Tuesday , August 9 2022

Glasgow student to help NASA return to the moon


It was in 1969 that Neil Armstrong first stepped on the moon and took the "small step" one that won the space race for the United States and shocked audiences who did not believe around the world.

Now nearly half a century, NASA has said it will not give up its mission to send humans to other planets, and by the end of the 1920s it will have astronauts on the moon, ready to launch vessels to bring humans to Mars.

But to reach the next limit, 34 million miles away, the World Space Agency enlisted the help of a philosophy student from the University of Glasgow to make it happen.

A new doctoral program will examine the student developing the philosophical understanding of the risk needed to send men and women back to the moon, this time to stay there.

The program, which is currently in the final stages of obtaining backing from the UK government's research government, will partner with NASA to analyze how its safety reports are structured and the underlying causality philosophy.

Dr. Neil McDonnell, who will oversee the new doctorate in engineering engineering philosophy, was asked to visit the space agency last year to see what he could contribute to their latest projects.

He said: "Causality is something that philosophers take care of very much, because there is nothing in the world that can be seen under a microscope called causation.

"So the question we have to ask is, are we always right when we say that throwing a rock causes the window to break?

There is a concept of causality where we need to analyze and understand properly.

Until recently, NASA had hardly peeped or tried to travel to the Moon since 1972, and one reason they did not try it was because there was some decision in the United States that said you could not send astronauts into unless there was no risk.

He added: "Well, of course there's never a risk."

Famous disasters such as the space shuttle bombing in 1986 were removed for safe takeoff before the components failed.

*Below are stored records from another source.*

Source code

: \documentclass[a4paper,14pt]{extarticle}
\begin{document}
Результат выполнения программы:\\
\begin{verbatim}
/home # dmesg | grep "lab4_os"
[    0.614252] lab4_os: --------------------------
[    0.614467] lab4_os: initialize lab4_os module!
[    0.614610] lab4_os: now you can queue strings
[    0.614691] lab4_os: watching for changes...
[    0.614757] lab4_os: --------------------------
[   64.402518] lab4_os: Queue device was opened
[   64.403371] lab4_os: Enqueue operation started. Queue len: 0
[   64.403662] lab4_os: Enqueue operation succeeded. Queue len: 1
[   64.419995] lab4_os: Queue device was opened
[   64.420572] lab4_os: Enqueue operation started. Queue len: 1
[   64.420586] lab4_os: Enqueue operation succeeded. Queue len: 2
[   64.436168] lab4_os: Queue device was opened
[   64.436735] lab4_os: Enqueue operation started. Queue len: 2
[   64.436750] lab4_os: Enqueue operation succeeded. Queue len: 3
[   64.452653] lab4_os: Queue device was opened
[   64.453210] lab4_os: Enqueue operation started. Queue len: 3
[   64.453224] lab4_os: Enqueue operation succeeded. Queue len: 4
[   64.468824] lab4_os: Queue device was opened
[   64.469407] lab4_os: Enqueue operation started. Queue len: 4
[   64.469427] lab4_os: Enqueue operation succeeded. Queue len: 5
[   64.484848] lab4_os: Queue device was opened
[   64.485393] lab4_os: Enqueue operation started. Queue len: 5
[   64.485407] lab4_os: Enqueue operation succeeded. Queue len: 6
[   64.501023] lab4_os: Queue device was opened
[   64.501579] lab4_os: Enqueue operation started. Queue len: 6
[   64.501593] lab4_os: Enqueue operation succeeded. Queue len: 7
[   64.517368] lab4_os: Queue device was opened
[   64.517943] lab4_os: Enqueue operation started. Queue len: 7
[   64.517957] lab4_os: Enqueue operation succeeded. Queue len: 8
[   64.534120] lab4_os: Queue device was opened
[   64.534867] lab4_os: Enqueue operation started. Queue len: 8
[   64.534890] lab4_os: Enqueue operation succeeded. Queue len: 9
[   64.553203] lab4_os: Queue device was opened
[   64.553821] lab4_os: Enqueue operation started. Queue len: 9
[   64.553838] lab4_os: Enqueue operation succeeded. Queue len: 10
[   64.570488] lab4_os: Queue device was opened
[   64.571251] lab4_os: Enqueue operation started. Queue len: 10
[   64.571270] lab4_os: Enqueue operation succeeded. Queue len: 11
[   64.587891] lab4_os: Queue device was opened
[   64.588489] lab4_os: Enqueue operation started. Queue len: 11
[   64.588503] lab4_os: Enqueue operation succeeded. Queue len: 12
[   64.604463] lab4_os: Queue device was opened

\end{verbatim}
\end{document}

Safety cases always put forward for new expeditions, and can then be explored to figure out what went wrong.

"By chance we know they use very old theories of causality and logic, so what we need to do is figure out what they're using now, and know which contemporary philosophy theories are better than changing things," McDonnell said.

A Glasgow University student will spend up to six months at the NASA Research Center in Langley, Va., Analyzing the safety reports of previous missions as well as time in Scotland to investigate the metaphysics and epistemology required to integrate complex space engineering and philosophy research.

The student will use philosophy to better understand why missiles sometimes go wrong and do what McDonnell calls a "useful and serious" contribution to NASA's dangerous venture to build a permanent base on the moon.

President Donald Trump approved the new research campaign at the end of 2017.